FFT and NTT

Multiplication of polynomials as list of coefficients.

Consider:
$$
\begin{align*}
A(x) &= a_0 + a_1 x + \cdots + a_n x^n = \sum_{i=0}^{n}a_i x^i \\
B(x) &= b_0 + b_1 x + \cdots + b_n x^n = \sum_{i=0}^{n}b_i x^i
\end{align*}
$$
To calculate:
$$
\begin{align*}
C(x) &= A(x) B(x) = c_0 + c_1 x + \cdots + c_{2n}x^{2n} =\sum_{i=0}^{2n}c_i x^i \\
\text{where }c_k &= a_0 b_k + a_1 b_{k-1} + \cdots + a_k b_0 = \sum_{i=0}^k a_i b_{k-i}
\end{align*}
$$

Complexity: For $c_k \rightarrow O(k)$, for $C(x) \rightarrow O(n^2)$

Can we do it faster? Like $O(n \log n)$?

Multiplication of polynomials as list of values.

Consider: A degree-$n$ polynomial is uniquely characterized by its values at any $n+1$ distinct points $x_0, x_1, \cdots, x_d$.

That is, if we fix any distinct $n+1$ points, we can specify any degree-$n$ polynomial $A(x) = a_0 + a_1 x + \cdots + a_d x^n$ by the $n+1$ values:
$$
A(x_0), A(x_1), \cdots, A(x_n)
$$
Then we can have:
$$
\begin{align*}
C(x) &= A(x) B(x) \\
C(x_i) &= A(x_i) B(x_i) \\
\text{where } i&=0,1,\cdots,2n
\end{align*}
$$
Polynomial multiplication is $O(n)$ using this representation!

But how can we get the coefficients of $C(x)$ ?

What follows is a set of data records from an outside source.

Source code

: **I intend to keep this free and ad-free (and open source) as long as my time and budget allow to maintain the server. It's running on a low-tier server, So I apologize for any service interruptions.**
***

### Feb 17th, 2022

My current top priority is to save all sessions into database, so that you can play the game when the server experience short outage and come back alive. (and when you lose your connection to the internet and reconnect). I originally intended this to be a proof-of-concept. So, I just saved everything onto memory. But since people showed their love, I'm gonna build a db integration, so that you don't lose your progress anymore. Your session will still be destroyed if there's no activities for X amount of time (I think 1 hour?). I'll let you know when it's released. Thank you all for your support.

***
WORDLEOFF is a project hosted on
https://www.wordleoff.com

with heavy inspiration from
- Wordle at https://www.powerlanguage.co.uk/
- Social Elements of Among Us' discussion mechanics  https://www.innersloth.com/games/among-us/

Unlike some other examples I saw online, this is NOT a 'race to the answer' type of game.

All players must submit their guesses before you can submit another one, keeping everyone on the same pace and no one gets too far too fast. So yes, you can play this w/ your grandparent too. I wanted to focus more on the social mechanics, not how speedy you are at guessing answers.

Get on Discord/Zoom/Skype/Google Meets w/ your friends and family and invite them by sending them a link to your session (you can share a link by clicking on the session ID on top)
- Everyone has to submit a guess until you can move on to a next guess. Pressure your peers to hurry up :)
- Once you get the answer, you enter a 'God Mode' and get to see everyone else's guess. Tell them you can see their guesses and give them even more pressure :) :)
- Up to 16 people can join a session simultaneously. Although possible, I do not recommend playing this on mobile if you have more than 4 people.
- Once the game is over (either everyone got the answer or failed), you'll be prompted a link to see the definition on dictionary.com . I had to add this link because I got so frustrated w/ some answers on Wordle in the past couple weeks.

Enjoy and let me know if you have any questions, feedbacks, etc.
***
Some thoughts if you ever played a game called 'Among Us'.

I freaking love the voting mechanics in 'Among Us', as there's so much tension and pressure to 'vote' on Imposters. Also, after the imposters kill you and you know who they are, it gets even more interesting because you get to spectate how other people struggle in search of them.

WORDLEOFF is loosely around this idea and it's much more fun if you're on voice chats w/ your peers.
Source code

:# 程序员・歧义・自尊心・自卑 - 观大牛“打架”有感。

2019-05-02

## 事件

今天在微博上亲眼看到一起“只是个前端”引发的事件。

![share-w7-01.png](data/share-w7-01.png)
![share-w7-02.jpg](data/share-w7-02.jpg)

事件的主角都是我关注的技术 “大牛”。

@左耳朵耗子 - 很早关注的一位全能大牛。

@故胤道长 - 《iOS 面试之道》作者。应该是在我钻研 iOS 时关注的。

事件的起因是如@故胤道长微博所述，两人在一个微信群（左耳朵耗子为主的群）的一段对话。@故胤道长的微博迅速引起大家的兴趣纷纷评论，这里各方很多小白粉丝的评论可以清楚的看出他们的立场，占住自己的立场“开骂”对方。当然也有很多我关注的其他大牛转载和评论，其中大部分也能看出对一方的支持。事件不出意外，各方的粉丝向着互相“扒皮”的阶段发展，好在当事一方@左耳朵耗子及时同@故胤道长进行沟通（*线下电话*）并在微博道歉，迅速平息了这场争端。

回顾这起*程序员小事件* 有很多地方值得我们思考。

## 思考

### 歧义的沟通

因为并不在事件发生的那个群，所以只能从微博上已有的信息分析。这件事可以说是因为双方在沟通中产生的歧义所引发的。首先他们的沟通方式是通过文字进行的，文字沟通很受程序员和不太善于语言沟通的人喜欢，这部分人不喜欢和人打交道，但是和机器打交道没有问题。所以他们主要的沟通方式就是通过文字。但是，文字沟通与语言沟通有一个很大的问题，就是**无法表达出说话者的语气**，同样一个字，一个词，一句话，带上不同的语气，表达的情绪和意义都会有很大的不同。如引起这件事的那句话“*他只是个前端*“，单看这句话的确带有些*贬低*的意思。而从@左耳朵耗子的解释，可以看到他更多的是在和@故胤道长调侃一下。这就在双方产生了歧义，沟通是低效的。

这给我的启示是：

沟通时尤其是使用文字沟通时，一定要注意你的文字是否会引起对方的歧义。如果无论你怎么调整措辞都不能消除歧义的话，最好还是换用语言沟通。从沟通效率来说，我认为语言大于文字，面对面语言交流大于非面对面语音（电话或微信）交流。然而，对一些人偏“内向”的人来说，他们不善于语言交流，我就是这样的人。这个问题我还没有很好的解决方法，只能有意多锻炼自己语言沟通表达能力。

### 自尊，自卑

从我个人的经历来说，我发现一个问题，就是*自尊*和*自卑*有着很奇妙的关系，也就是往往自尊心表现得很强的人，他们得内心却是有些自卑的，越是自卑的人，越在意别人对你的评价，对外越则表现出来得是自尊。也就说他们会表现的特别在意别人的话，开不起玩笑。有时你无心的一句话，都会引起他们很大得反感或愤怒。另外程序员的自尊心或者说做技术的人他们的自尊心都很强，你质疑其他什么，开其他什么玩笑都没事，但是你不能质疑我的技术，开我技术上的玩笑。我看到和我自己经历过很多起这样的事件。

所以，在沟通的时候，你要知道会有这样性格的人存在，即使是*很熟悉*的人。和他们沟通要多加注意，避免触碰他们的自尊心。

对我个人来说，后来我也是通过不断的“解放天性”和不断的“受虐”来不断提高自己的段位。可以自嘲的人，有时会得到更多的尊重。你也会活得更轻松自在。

Evaluation and Interpolation

Evaluation: $a_0, a_1, \cdots, a_n \rightarrow A(x_0), A(x_1), \cdots, A(x_n)$

$$
A(x) = M_n(x) \cdot a \\
\begin{bmatrix}
A(x_0) \\
A(x_1) \\
\vdots \\
A(x_{n})
\end{bmatrix}=
\begin{bmatrix}
1 & x_0 & x_0^2 & \cdots & x_0^n \\
1 & x_1 & x_1^2 & \cdots & x_1^n \\
\vdots & \vdots & \vdots & \ddots & \vdots \\
1 & x_n & x_n^2 & \cdots & x_n^n
\end{bmatrix}
\cdot
\begin{bmatrix}
a_0 \\
a_1 \\
\vdots \\
a_{n}
\end{bmatrix}
$$

Interpolation: $A(x_0), A(x_1), \cdots, A(x_n) \rightarrow a_0, a_1, \cdots, a_n$
$$
a = M_n^{-1}(x) \cdot A(x) \\
\begin{bmatrix}
a_0 \\
a_1 \\
\vdots \\
a_n
\end{bmatrix}=
\begin{bmatrix}
1 & x_0 & x_0^2 & \cdots & x_0^n \\
1 & x_1 & x_1^2 & \cdots & x_1^n \\
\vdots & \vdots & \vdots & \ddots & \vdots \\
1 & x_n & x_n^2 & \cdots & x_n^n
\end{bmatrix} ^{-1}
\cdot
\begin{bmatrix}
A(x_0) \\
A(x_1) \\
\vdots \\
A(x_n)
\end{bmatrix}
$$

Here $M_n$ is Vandermonde matrix.

Consider $C(x_i) = A(x_i) B(x_i)$, from the two matrix multiplication we can know that: If we have every $A(x_i)$ and $B(x_i)$ we can use $O(n)$ to multiply and get $C(x_i)$, then transfer it into every coefficient $c_i$.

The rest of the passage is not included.